INSTRUCTIONS TO FOLLOW =>
Return all lines below containing the word "的示例程序".

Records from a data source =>
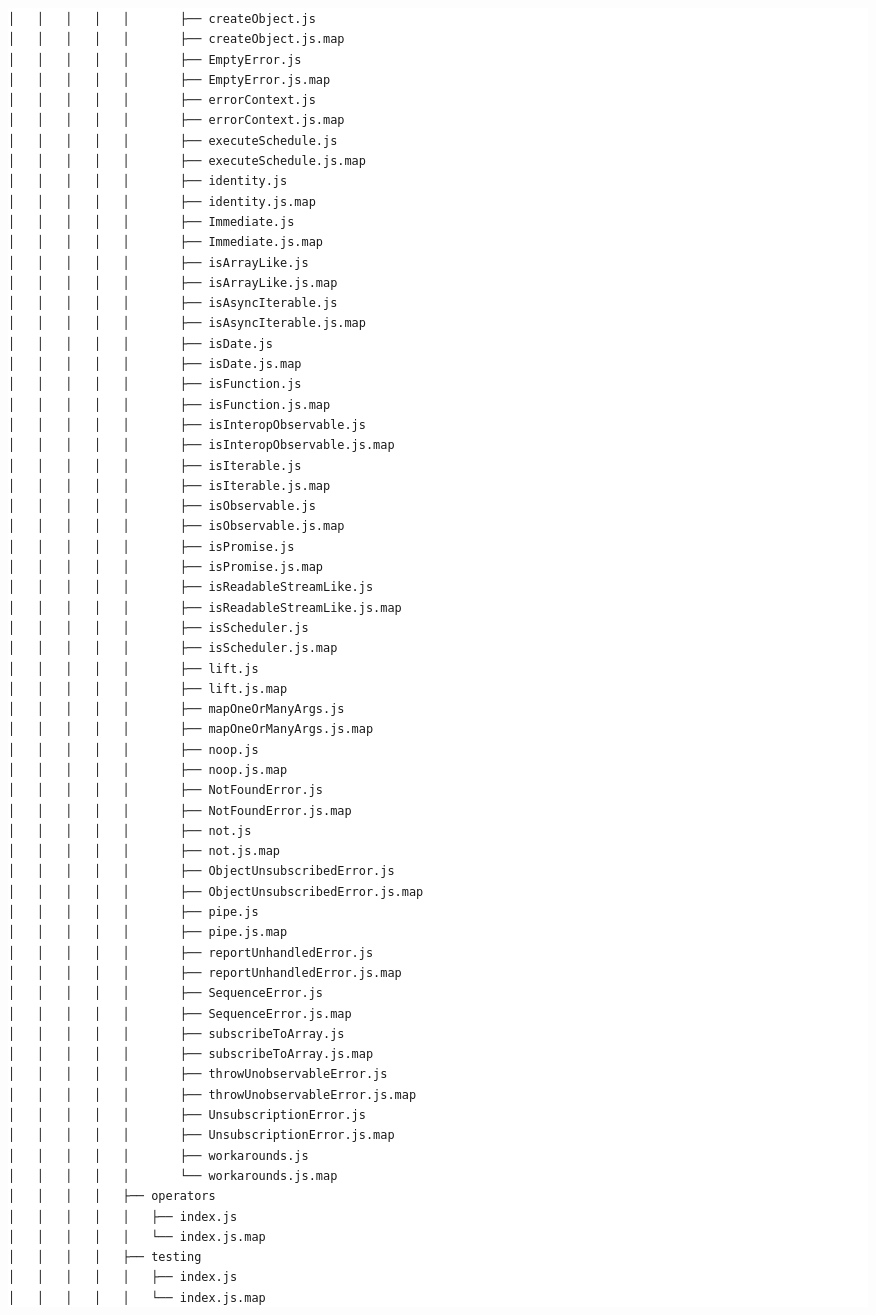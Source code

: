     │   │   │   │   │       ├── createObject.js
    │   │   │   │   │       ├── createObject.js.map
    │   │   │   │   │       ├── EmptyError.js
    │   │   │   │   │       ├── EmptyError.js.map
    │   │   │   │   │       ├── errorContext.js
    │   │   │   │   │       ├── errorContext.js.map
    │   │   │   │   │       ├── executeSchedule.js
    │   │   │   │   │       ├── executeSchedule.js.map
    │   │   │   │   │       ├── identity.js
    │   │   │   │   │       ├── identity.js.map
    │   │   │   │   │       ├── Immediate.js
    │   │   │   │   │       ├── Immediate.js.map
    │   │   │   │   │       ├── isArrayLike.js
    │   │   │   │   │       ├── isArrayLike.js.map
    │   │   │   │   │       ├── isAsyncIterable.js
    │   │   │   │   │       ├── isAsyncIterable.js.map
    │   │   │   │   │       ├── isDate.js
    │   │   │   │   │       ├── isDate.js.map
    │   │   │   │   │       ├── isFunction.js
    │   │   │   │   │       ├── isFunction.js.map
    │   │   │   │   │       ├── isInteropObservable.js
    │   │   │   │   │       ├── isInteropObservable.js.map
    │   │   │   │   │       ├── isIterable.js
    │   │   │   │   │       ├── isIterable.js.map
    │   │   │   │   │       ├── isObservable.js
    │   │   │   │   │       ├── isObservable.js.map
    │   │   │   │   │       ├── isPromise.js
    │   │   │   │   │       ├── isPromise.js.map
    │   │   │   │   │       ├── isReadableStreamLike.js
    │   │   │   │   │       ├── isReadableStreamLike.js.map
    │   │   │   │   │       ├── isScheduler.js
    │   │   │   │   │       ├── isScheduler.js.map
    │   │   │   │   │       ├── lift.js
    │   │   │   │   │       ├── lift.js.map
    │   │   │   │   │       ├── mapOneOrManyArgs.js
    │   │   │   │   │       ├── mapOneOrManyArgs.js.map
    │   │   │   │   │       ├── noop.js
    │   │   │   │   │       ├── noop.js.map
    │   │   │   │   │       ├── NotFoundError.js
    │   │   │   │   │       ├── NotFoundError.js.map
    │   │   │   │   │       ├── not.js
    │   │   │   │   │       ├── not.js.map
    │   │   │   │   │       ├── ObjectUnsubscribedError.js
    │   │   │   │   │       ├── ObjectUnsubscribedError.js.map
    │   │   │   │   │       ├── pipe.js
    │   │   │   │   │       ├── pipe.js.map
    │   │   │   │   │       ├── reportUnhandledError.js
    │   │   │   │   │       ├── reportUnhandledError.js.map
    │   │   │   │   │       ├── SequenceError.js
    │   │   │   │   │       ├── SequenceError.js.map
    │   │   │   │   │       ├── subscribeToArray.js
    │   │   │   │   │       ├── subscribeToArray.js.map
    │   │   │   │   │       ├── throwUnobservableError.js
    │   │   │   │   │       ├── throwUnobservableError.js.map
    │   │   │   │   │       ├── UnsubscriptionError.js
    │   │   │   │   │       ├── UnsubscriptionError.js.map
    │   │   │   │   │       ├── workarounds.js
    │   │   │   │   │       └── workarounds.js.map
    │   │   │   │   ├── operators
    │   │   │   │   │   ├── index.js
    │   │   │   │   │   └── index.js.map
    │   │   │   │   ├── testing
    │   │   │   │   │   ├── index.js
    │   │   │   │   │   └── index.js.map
...
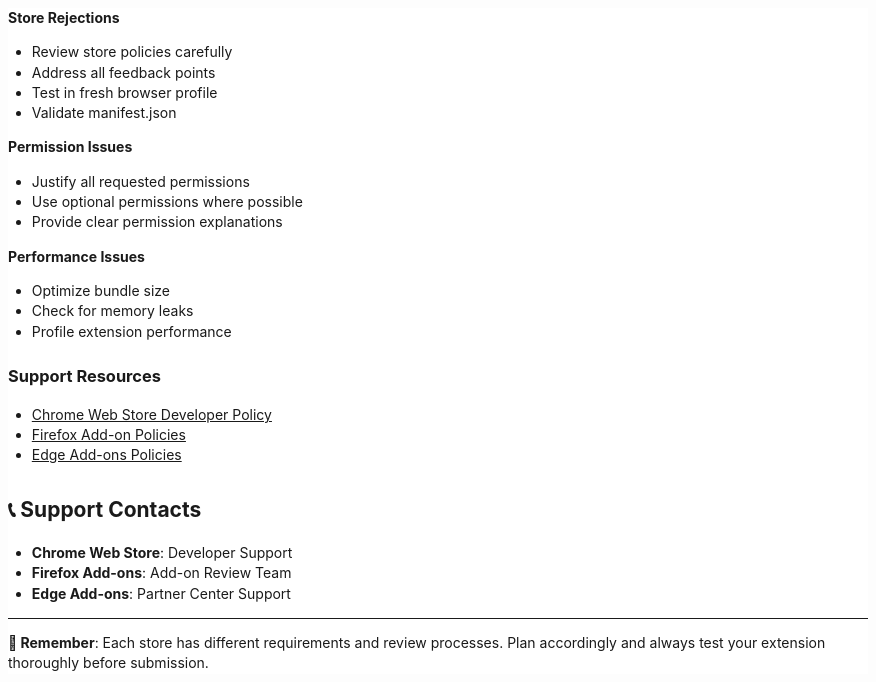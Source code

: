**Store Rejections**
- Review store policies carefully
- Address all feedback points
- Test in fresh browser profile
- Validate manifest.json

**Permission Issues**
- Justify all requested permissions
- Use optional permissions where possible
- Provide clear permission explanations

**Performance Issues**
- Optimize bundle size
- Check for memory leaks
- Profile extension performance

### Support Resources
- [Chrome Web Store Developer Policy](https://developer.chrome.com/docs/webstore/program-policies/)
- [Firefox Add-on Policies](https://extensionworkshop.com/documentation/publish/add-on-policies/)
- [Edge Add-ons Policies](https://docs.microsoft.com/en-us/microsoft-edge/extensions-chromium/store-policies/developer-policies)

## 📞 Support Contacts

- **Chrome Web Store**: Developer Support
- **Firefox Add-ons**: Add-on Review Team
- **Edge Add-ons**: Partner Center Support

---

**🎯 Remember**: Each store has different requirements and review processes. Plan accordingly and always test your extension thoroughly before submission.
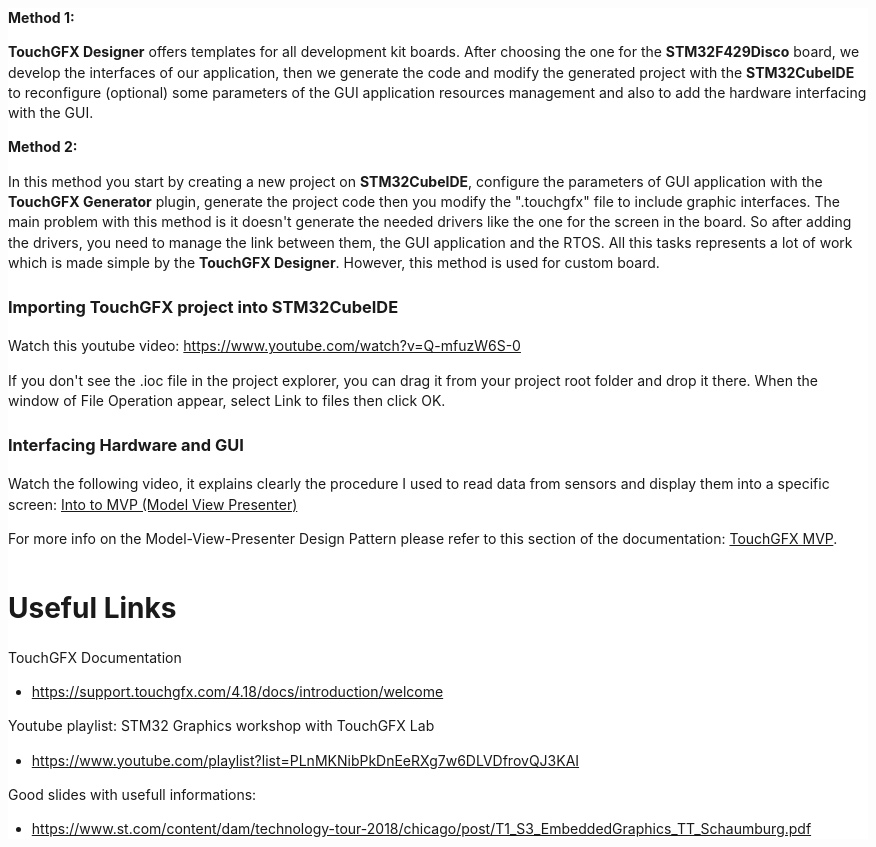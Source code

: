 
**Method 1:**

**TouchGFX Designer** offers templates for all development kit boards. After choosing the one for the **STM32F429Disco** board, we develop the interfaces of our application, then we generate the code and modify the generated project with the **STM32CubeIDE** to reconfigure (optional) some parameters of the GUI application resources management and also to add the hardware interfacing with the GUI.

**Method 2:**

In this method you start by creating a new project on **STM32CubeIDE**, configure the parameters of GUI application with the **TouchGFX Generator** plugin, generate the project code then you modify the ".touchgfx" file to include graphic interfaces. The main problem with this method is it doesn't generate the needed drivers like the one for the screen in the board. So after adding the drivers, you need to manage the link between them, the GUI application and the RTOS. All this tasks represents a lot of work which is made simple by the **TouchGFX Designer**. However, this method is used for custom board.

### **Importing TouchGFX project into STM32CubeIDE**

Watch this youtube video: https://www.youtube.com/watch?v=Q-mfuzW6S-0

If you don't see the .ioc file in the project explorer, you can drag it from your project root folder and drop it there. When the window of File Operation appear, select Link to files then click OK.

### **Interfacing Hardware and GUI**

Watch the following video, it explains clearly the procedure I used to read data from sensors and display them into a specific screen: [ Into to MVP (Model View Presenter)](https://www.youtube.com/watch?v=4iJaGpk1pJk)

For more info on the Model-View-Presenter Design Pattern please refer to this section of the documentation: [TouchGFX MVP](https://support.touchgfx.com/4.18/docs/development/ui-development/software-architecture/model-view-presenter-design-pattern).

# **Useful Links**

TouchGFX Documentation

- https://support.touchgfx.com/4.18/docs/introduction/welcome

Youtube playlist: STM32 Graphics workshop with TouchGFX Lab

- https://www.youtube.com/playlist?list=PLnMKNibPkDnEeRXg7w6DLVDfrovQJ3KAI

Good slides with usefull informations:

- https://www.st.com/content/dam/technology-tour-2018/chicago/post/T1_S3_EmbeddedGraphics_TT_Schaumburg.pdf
---
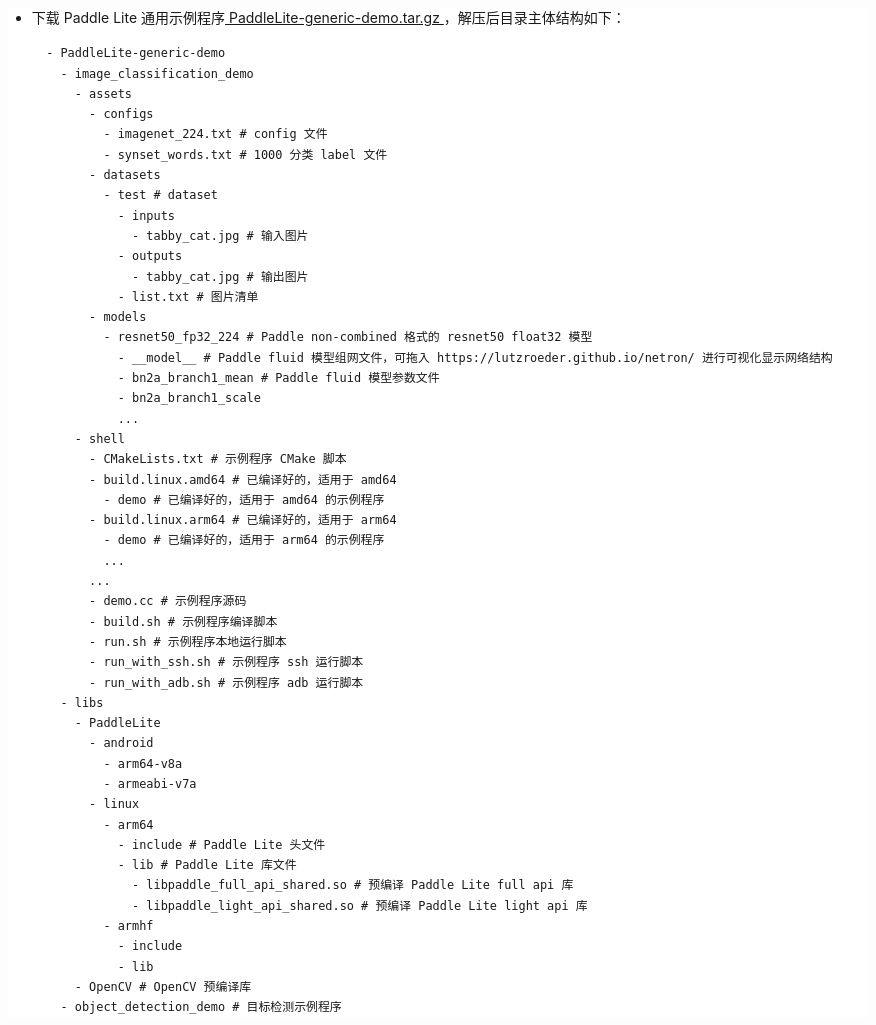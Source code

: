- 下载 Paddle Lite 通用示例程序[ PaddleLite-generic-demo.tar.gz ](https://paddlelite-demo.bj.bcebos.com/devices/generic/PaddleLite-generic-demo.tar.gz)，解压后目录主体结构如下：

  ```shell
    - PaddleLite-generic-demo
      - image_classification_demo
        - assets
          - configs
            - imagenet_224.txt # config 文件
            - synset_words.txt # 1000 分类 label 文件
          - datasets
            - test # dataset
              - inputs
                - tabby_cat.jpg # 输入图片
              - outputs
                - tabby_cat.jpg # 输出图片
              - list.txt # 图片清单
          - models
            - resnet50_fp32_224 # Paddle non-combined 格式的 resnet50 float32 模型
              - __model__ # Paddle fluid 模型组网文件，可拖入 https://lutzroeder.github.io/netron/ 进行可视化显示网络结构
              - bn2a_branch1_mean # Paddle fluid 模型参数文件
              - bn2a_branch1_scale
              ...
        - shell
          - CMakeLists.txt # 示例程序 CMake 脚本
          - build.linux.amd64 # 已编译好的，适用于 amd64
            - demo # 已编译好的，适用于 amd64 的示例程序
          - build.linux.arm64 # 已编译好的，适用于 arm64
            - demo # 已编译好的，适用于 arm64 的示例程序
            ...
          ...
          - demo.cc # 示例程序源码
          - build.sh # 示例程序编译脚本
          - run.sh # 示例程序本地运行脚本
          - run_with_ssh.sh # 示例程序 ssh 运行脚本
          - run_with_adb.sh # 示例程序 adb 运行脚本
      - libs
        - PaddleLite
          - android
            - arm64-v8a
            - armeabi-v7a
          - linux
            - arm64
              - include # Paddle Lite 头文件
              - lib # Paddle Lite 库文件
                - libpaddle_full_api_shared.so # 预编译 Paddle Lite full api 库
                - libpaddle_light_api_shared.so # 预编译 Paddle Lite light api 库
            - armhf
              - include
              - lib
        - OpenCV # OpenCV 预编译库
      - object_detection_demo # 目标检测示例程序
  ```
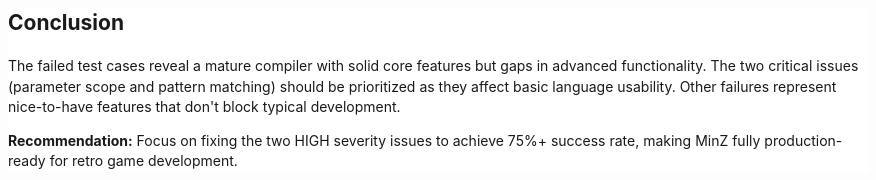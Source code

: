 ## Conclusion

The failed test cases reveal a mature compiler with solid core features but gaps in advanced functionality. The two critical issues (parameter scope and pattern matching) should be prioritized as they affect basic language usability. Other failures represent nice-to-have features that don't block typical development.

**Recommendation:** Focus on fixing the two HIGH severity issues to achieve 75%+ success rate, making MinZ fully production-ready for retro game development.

WORKED SOLUTION =>
            - demo # 已编译好的，适用于 amd64 的示例程序
            - demo # 已编译好的，适用于 arm64 的示例程序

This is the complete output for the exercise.